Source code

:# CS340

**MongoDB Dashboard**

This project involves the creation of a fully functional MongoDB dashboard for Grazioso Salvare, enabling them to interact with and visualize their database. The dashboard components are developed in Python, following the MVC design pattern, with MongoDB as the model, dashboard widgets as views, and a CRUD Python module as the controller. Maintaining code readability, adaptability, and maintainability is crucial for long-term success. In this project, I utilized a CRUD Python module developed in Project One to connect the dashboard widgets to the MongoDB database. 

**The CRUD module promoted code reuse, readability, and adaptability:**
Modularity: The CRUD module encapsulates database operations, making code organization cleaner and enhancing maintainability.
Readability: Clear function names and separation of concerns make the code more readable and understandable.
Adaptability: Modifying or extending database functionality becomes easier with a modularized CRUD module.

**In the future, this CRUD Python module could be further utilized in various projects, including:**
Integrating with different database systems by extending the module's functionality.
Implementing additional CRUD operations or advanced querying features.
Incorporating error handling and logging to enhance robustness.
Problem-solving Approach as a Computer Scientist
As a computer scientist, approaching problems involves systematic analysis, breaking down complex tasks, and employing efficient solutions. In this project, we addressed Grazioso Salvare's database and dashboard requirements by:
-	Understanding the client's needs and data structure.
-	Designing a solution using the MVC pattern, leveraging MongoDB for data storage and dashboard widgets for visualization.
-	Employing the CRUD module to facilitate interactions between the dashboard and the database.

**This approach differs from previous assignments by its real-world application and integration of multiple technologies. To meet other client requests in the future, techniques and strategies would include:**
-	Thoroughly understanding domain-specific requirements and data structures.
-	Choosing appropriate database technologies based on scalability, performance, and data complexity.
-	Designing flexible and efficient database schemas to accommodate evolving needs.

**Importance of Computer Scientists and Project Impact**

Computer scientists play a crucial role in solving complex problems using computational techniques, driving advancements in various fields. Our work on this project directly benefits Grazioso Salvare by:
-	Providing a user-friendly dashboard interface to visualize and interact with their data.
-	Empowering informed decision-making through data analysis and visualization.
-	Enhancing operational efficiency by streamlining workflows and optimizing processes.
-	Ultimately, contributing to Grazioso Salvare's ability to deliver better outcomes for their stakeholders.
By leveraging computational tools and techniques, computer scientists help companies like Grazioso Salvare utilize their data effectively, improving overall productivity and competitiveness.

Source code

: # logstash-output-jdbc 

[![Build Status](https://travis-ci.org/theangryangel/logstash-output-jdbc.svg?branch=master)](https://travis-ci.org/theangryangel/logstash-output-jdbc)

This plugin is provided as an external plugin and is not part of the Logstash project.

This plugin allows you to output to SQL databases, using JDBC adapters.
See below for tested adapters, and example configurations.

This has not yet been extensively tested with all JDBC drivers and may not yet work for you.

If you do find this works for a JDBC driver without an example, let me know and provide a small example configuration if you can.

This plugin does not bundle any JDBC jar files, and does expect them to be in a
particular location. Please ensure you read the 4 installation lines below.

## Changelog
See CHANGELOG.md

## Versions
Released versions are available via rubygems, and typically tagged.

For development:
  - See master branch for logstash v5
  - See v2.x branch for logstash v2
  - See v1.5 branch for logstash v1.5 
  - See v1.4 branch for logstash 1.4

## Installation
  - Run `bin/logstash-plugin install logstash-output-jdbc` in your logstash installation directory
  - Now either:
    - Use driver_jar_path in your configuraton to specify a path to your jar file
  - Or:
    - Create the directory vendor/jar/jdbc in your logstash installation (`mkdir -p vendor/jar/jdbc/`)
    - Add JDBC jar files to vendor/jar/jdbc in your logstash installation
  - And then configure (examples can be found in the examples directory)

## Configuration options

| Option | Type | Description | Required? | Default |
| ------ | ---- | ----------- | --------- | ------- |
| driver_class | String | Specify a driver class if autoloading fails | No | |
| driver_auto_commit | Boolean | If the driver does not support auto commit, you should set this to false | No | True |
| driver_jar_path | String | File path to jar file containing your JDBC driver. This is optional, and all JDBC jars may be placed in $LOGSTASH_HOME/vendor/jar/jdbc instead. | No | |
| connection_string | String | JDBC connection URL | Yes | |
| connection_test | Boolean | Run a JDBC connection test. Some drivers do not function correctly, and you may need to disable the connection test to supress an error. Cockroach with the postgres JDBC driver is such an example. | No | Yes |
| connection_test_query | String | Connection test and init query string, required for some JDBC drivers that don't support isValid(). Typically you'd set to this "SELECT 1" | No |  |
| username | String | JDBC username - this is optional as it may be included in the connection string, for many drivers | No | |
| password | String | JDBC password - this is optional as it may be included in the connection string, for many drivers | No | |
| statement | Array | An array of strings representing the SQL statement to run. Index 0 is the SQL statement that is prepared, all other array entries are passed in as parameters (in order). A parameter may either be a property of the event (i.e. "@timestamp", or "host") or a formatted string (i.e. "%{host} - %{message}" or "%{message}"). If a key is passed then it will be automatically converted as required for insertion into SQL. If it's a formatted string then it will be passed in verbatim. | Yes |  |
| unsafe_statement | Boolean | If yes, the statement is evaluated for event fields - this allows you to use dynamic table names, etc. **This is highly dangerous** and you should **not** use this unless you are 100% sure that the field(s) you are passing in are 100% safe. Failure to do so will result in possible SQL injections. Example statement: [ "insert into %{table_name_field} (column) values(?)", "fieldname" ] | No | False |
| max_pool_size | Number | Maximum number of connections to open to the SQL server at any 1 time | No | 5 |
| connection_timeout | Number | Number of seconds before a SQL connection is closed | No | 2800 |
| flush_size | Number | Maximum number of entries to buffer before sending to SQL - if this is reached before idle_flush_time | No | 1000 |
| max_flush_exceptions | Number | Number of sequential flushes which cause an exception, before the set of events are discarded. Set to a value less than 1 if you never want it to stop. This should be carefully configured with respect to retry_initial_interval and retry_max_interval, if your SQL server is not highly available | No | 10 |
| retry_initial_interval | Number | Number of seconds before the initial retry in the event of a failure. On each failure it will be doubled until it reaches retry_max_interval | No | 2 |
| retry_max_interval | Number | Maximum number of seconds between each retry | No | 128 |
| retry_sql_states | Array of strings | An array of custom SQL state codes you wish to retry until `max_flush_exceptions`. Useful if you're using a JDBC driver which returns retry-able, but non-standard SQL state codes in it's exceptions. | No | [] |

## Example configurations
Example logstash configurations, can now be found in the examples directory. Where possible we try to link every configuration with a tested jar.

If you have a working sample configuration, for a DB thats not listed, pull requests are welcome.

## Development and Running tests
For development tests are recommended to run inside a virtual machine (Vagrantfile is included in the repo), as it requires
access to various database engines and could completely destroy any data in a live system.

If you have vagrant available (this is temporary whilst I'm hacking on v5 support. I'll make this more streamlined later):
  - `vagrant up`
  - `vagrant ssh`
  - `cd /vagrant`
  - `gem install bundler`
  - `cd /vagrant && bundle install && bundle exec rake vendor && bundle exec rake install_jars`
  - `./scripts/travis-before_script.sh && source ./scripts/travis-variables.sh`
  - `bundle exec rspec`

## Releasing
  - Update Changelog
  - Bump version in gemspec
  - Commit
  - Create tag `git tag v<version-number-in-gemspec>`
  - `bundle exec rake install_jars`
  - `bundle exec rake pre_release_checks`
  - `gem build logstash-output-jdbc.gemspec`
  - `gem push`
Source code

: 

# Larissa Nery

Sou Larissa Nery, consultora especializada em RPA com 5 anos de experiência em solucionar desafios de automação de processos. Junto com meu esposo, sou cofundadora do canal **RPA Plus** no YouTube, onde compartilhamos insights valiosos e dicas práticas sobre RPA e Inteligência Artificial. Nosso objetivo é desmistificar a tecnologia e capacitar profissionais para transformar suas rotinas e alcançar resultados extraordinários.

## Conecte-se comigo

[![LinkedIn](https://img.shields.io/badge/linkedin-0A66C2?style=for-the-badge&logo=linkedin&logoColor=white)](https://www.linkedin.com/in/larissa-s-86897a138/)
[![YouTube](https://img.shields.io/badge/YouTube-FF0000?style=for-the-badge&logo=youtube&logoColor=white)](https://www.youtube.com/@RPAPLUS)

EXERCISE BRIEF:
Both end lines included, restate word for word the lines above from the line with "Incorporating error handling" to the line with "and the database.", and nothing else.

EXERCISE OUTPUT:
Incorporating error handling and logging to enhance robustness.
Problem-solving Approach as a Computer Scientist
As a computer scientist, approaching problems involves systematic analysis, breaking down complex tasks, and employing efficient solutions. In this project, we addressed Grazioso Salvare's database and dashboard requirements by:
-	Understanding the client's needs and data structure.
-	Designing a solution using the MVC pattern, leveraging MongoDB for data storage and dashboard widgets for visualization.
-	Employing the CRUD module to facilitate interactions between the dashboard and the database.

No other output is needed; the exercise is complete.